◆ **TASK**
Look below for the line that has "## Frequently Asked Questions". Set down the lines from there through the line that has "1. **Use a desktop", exactly as written.

◆ **RECORDS PROVIDED**
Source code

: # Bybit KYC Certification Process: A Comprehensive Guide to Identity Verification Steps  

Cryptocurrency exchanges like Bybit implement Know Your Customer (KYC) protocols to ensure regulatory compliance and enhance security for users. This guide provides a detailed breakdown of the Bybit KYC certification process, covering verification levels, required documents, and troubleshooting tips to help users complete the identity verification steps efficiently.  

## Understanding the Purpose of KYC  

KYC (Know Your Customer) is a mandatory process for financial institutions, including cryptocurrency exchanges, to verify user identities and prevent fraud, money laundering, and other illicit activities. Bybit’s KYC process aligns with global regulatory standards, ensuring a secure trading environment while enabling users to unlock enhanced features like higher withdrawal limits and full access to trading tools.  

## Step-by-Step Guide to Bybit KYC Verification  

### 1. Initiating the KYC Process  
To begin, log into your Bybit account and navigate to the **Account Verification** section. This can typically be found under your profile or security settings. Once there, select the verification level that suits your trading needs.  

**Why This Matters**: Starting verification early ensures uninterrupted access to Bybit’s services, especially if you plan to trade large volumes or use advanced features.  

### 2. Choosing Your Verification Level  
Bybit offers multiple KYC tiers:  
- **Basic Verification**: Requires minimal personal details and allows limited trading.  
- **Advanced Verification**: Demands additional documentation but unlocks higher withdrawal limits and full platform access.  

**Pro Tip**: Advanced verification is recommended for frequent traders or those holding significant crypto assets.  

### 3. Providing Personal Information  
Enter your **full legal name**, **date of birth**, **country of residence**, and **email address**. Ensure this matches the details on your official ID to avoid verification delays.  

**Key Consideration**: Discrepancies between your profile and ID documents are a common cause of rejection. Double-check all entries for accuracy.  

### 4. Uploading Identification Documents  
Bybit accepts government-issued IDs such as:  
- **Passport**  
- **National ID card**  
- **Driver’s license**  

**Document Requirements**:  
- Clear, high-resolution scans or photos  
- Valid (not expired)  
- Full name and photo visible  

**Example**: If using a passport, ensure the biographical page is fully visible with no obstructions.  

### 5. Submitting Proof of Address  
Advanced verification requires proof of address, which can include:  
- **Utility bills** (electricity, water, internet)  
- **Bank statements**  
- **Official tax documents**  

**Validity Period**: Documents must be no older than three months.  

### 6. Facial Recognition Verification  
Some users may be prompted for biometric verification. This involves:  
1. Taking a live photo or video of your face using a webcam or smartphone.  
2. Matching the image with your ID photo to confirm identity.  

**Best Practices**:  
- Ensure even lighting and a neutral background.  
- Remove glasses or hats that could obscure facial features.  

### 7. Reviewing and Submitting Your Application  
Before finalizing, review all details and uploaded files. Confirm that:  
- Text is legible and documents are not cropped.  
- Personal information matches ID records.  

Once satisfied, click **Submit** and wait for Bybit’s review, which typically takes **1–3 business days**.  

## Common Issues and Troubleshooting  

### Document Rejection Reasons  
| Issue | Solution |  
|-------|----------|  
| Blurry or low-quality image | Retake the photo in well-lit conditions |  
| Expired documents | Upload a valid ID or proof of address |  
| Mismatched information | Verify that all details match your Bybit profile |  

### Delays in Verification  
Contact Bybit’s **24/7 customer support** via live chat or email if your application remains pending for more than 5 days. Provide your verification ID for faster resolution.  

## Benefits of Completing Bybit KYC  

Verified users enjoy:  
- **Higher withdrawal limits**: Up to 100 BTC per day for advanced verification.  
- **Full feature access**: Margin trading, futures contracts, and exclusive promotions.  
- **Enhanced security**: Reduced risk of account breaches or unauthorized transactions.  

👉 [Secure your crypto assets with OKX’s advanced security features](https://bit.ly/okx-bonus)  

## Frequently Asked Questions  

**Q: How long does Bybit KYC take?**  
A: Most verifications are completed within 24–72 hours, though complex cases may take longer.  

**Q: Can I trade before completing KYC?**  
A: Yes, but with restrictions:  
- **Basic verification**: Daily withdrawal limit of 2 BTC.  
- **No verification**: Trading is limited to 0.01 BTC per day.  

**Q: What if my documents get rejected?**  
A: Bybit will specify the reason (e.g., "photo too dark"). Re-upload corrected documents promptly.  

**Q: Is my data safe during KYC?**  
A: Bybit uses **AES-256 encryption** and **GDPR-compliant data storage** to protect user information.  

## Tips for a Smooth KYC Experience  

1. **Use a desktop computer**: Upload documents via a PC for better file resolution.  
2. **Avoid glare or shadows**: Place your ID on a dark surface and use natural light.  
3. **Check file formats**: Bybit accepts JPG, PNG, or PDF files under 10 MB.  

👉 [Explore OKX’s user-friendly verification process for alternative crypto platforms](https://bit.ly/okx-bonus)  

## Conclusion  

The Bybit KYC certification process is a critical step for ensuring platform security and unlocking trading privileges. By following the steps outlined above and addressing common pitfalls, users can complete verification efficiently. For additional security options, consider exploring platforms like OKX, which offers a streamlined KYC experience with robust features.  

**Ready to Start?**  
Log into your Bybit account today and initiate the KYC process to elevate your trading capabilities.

◆ **TASK RESULT**
## Frequently Asked Questions  

**Q: How long does Bybit KYC take?**  
A: Most verifications are completed within 24–72 hours, though complex cases may take longer.  

**Q: Can I trade before completing KYC?**  
A: Yes, but with restrictions:  
- **Basic verification**: Daily withdrawal limit of 2 BTC.  
- **No verification**: Trading is limited to 0.01 BTC per day.  

**Q: What if my documents get rejected?**  
A: Bybit will specify the reason (e.g., "photo too dark"). Re-upload corrected documents promptly.  

**Q: Is my data safe during KYC?**  
A: Bybit uses **AES-256 encryption** and **GDPR-compliant data storage** to protect user information.  

## Tips for a Smooth KYC Experience  

1. **Use a desktop computer**: Upload documents via a PC for better file resolution.  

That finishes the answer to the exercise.